Frantically he dropped onto his hands and knees.
Blam. Blam. Blam. The walls felt like they were shaking.
Then he saw something he’d forgotten all about. Low down, just above the skirting board. Some years ago, the police had advised them to install it after they’d been victims of homophobic hate mail, followed by a petrol bomb that had been thrown through their front window, but fortunately hadn’t ignited.
The black panic button.
BLAM. BLAM. BLAM
Behind him he heard the sound of the door bursting open and crashing back against the wall.
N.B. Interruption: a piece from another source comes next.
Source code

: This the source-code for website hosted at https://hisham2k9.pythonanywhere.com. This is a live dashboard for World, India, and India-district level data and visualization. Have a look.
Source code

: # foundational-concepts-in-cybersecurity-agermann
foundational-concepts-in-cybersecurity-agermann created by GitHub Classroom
He stabbed the button. Nothing happened.
No, please. Please. Oh God.
Then he remembered. The alert was meant to be silent. That way the police had a chance of arresting intruders before they ran off.
But was it still working?
His two assailants dragged him to his feet. There was a reek of cologne and cigarette smoke.
‘What... what... what do you want, please? Do you want money?’
‘Motherfucker shooting your mouth off on the radio this morning. Yeah?’ the shorter man said.
They propelled him back down the stairs and into the kitchen. ‘I don’t understand — what do... what... what do... you mean?’
‘Tell us what that bitch told you! What do you know about us?’
‘Nothing — just the fraud. Nothing else.’
‘Gimme your hand, bro,’ the shorter one said. ‘That one, the right one, yeah.’
On the screen the MasterChef contestant said, ‘Now with a sharp knife, I am separating the coral from the flesh of the scallop, but I don’t throw it away, I’m going to use it for my sauce.’
‘Like cooking, do you, bro?’
‘Please don’t hurt me. Please don’t. She didn’t tell me anything. Please believe me. Please, just tell me what you want from me? Anything! I can give you my cards, pin numbers — please, what is it you want? We don’t have anything in the house, we don’t have jewellery, money. What do you mean, shooting my mouth off? I don’t know anything.’
‘You know what we mean, bro,’ the short one said. He forced Toby Seward’s hand down flat on the chopping board, grabbed the long-bladed knife Seward had been using to dice tomatoes and plunged it hard through the back of his hand, just behind the knuckles, crunching it through bone, pinning his hand to the board.
Seward screamed in shock and agony. ‘Oh my God, you bastards, you bastards! Oh, oh Jesus. Why? Why?’
Deep crimson blood ran down his hand. The pain was excruciating. He was gasping, panting in shock. ‘Why are you doing this?’
‘You don’t go mouthing off no more about Suzy Driver, are you hearing me?’ the short one said.
‘Suzy Driver?’
‘Are you hearing me, bro?’
‘Yes, yes, yes, I’m... I’m hearing you. Oh Jesus.’
‘You say one mo word to anyone, any media, any cop, and next time the knife won’t be in yo hand, bro, it’s gonna be across your pretty husband’s throat while you watch. You understanding me?’
He was shaking, in agony, shock kicking in. He nodded vigorously. The two men turned and walked out of the kitchen.
Toby Seward stared at the rivulets of blood pouring down around the blade of the knife and running along the board. He hovered his left hand over the handle of the knife, wondering if he had the courage to pull it out. Shaking too much to think straight.
Got to stop the bleeding. Got to phone. Phone for help.
The phone was on the far side of the kitchen. Should he pull the knife out?
He touched it with his left hand. Gripped it. Closed his eyes.
Footsteps. He opened his eyes.
The shorter man hurried back in, holding his machete. ‘You got a problem there, dude, right?’
Seward shook his head, eyes bulging in pain and fear. There was nothing back. Just blackness. Dead eyes.
‘Can help you out there, bro.’
‘Thank you,’ he gasped, the pain becoming more unbearable by the second.
The man lifted his machete and brought it down hard, severing Toby Seward’s wrist cleanly, a few inches up from his hand.